- **Task directions**:
Apart from the images, output the data below exactly.

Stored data
=====
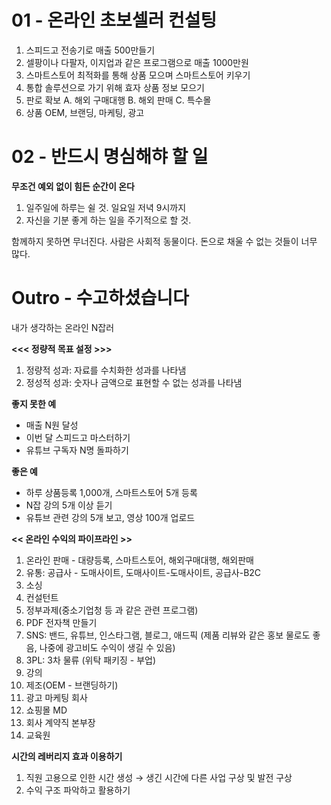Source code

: # 01 - 온라인 초보셀러 컨설팅

1. 스피드고 전송기로 매출 500만들기
2. 셀팡이나 다팔자, 이지업과 같은 프로그램으로 매출 1000만원
3. 스마트스토어 최적화를 통해 상품 모으며 스마트스토어 키우기
4. 통합 솔루션으로 가기 위해 효자 상품 정보 모으기
5. 판로 확보
    A. 해외 구매대행
    B. 해외 판매
    C. 특수몰
6. 상품 OEM, 브랜딩, 마케팅, 광고

# 02 - 반드시 명심해햐 할 일

**무조건 예외 없이 힘든 순간이 온다**
1. 일주일에 하루는 쉴 것. 일요일 저녁 9시까지
2. 자신을 기분 좋게 하는 일을 주기적으로 할 것.

함께하지 못하면 무너진다.
사람은 사회적 동물이다.
돈으로 채울 수 없는 것들이 너무 많다.

# Outro - 수고하셨습니다

내가 생각하는 온라인 N잡러

**<<< 정량적 목표 설정 >>>**
1. 정량적 성과: 자료를 수치화한 성과를 나타냄
2. 정성적 성과: 숫자나 금액으로 표현할 수 없는 성과를 나타냄

**좋지 못한 예**
- 매출 N원 달성
- 이번 달 스피드고 마스터하기
- 유튜브 구독자 N명 돌파하기

**좋은 예**
- 하루 상품등록 1,000개, 스마트스토어 5개 등록
- N잡 강의 5개 이상 듣기
- 유튜브 관련 강의 5개 보고, 영상 100개 업로드

**<< 온라인 수익의 파이프라인 >>**
1. 온라인 판매 - 대량등록, 스마트스토어, 해외구매대행, 해외판매
2. 유통: 공급사 - 도매사이트, 도매사이트-도매사이트, 공급사-B2C
3. 소싱
4. 컨설턴트
5. 정부과제(중소기업청 등 과 같은 관련 프로그램)
6. PDF 전자책 만들기
7. SNS: 밴드, 유튜브, 인스타그램, 블로그, 애드픽 (제품 리뷰와 같은 홍보 물로도 좋음, 나중에 광고비도 수익이 생길 수 있음)
8. 3PL: 3차 물류 (위탁 패키징 - 부업)
9. 강의
10. 제조(OEM - 브랜딩하기)
11. 광고 마케팅 회사
12. 쇼핑몰 MD
13. 회사 계약직 본부장
14. 교육원

**시간의 레버리지 효과 이용하기**
  1. 직원 고용으로 인한 시간 생성 → 생긴 시간에 다른 사업 구상 및 발전 구상
  2. 수익 구조 파악하고 활용하기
=====
- **Output for this exercise**:
Source code

: # 01 - 온라인 초보셀러 컨설팅

1. 스피드고 전송기로 매출 500만들기
2. 셀팡이나 다팔자, 이지업과 같은 프로그램으로 매출 1000만원
3. 스마트스토어 최적화를 통해 상품 모으며 스마트스토어 키우기
4. 통합 솔루션으로 가기 위해 효자 상품 정보 모으기
5. 판로 확보
    A. 해외 구매대행
    B. 해외 판매
    C. 특수몰
6. 상품 OEM, 브랜딩, 마케팅, 광고

# 02 - 반드시 명심해햐 할 일

**무조건 예외 없이 힘든 순간이 온다**
1. 일주일에 하루는 쉴 것. 일요일 저녁 9시까지
2. 자신을 기분 좋게 하는 일을 주기적으로 할 것.

함께하지 못하면 무너진다.
사람은 사회적 동물이다.
돈으로 채울 수 없는 것들이 너무 많다.

# Outro - 수고하셨습니다

내가 생각하는 온라인 N잡러

**<<< 정량적 목표 설정 >>>**
1. 정량적 성과: 자료를 수치화한 성과를 나타냄
2. 정성적 성과: 숫자나 금액으로 표현할 수 없는 성과를 나타냄

**좋지 못한 예**
- 매출 N원 달성
- 이번 달 스피드고 마스터하기
- 유튜브 구독자 N명 돌파하기

**좋은 예**
- 하루 상품등록 1,000개, 스마트스토어 5개 등록
- N잡 강의 5개 이상 듣기
- 유튜브 관련 강의 5개 보고, 영상 100개 업로드

**<< 온라인 수익의 파이프라인 >>**
1. 온라인 판매 - 대량등록, 스마트스토어, 해외구매대행, 해외판매
2. 유통: 공급사 - 도매사이트, 도매사이트-도매사이트, 공급사-B2C
3. 소싱
4. 컨설턴트
5. 정부과제(중소기업청 등 과 같은 관련 프로그램)
6. PDF 전자책 만들기
7. SNS: 밴드, 유튜브, 인스타그램, 블로그, 애드픽 (제품 리뷰와 같은 홍보 물로도 좋음, 나중에 광고비도 수익이 생길 수 있음)
8. 3PL: 3차 물류 (위탁 패키징 - 부업)
9. 강의
10. 제조(OEM - 브랜딩하기)
11. 광고 마케팅 회사
12. 쇼핑몰 MD
13. 회사 계약직 본부장
14. 교육원

**시간의 레버리지 효과 이용하기**
  1. 직원 고용으로 인한 시간 생성 → 생긴 시간에 다른 사업 구상 및 발전 구상
  2. 수익 구조 파악하고 활용하기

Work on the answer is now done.